Ухмылка Отто стала шире. Он раскрыл конверт и вытащил оттуда единственный листок, уже сильно захватанный. «У них есть наше письмо от пятьдесят первого года. Они отыскали его. И наше что‑то, с подписями обоих. Твоей и моей».

— Все это в прошлом, — сказала Мария. — Можешь забыть об этом. — Но ее голос дрогнул.

Отто засмеялся. Его язык был оранжевым от слизанной крови. Не поворачиваясь, Леонард спросил:

— Мария, что происходит?

— Он считает, что у него есть право на эту квартиру. Мы подавали заявление, когда были еще женаты. Он уже два года старается.

Это вдруг показалось Леонарду решением проблемы. Пусть Отто живет здесь, а они вдвоем переберутся на Платаненаллее, где он никогда не найдет их. Скоро они поженятся, им ни к чему две квартиры. И они больше никогда не увидят Отто. Чудесно.

Но Мария, будто прочтя его мысли или желая предупредить их, уже выплевывала слова:

— У него есть где жить, у него есть комната.
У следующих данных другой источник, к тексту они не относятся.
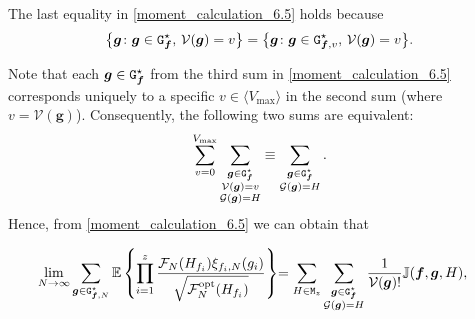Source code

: \documentclass[11pt,reqno]{amsart}
\numberwithin{equation}{section}
\newcommand{\sprod}[1]{\langle#1\rangle}
\newcommand{\E}[1]{\mathbb{E}\left\{ #1\right\}}
\newcommand{\kb}[1]{\boldsymbol{#1}}
\newcommand{\vk}[1]{\kb{#1}}
\begin{document}
{The last equality in \eqref{moment_calculation_6.5} holds because
\begin{align*}
    \bigl\{\vk g\colon \vk g\in {\tt G}_{\vk f}^{\star},\, \mathcal{V}(\vk g) = v\bigr\} = \bigl\{\vk g\colon \vk g\in {\tt G}_{\vk f, v}^{\star},\, \mathcal{V}(\vk g) = v\bigr\}.
\end{align*}

\noindent 
Note that each \( \vk g \in {\tt G}_{\vk f}^{\star} \) from the third sum in \eqref{moment_calculation_6.5} corresponds uniquely to a specific \( v \in \sprod{V_{\max}} \) in the second sum (where \( v = \mathcal{V}(\vk g) \)). Consequently, the following two sums are equivalent:
\begin{align*}
    \sum_{v=0}^{V_{\max}} \sum_{\substack{\vk g \in {\tt G}^{\star}_{\vk f} \\ 
    \mathcal{V}\left(\vk g\right) = v \\ \mathcal{G}(\vk g) = {H}}} 
    \equiv \sum_{\substack{\vk g \in {\tt G}^{\star}_{\vk f} \\ \mathcal{G}(\vk g) = {H}}}.
\end{align*}
Hence, from \eqref{moment_calculation_6.5} we can obtain that}
\begin{align}
    {\lim_{N\to\infty}}\sum_{\vk g\in{\tt G}^{\star}_{\vk f,N}}\E{\prod_{i=1}^{z}\frac{\mathcal{F}_{{N}}({H}_{f_i})\xi_{f_i,{N}}(g_i)}{\sqrt{\mathcal{F}^{\rm opt}_N({H}_{f_i})}}}
     &{=\sum_{{H}\in{\tt M}_z}\sum_{\substack{\vk g\in
     {\tt G}^{\star}_{\vk f} \\ \mathcal{G}(\vk g)={H}}}\frac{1}{\mathcal{V}(\vk g)!}{\mathbb J}({\vk f},{\vk g},H)},\label{moment_calculation_7}
\end{align}
\end{document}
Все это, только чтобы навредить мне. Он до сих пор думает, что я его собственность, в этом все дело.

Отто терпеливо слушал. Его взгляд был прикован к пепельнице, он ждал удобного момента.

— Это моя квартира, — говорила ему Мария. — Она моя! И кончен разговор. А теперь убирайся.

Они могли бы уложить вещи часа за три, думал Леонард. Все пожитки Марии можно увезти на двух такси. Еще до рассвета они окажутся в безопасности у него дома. И, несмотря на усталость, с триумфом завершат празднество.

Отто щелкнул по документу пальцем. «Прочти его. Посмотри сама». Он сделал еще полшага вперед. Леонард подвинулся к нему. Но может быть, Марии стоит прочесть эту бумагу?

— Ты не сказал им, что мы разведены, — ответила Мария. — Поэтому они думают, что у тебя есть право.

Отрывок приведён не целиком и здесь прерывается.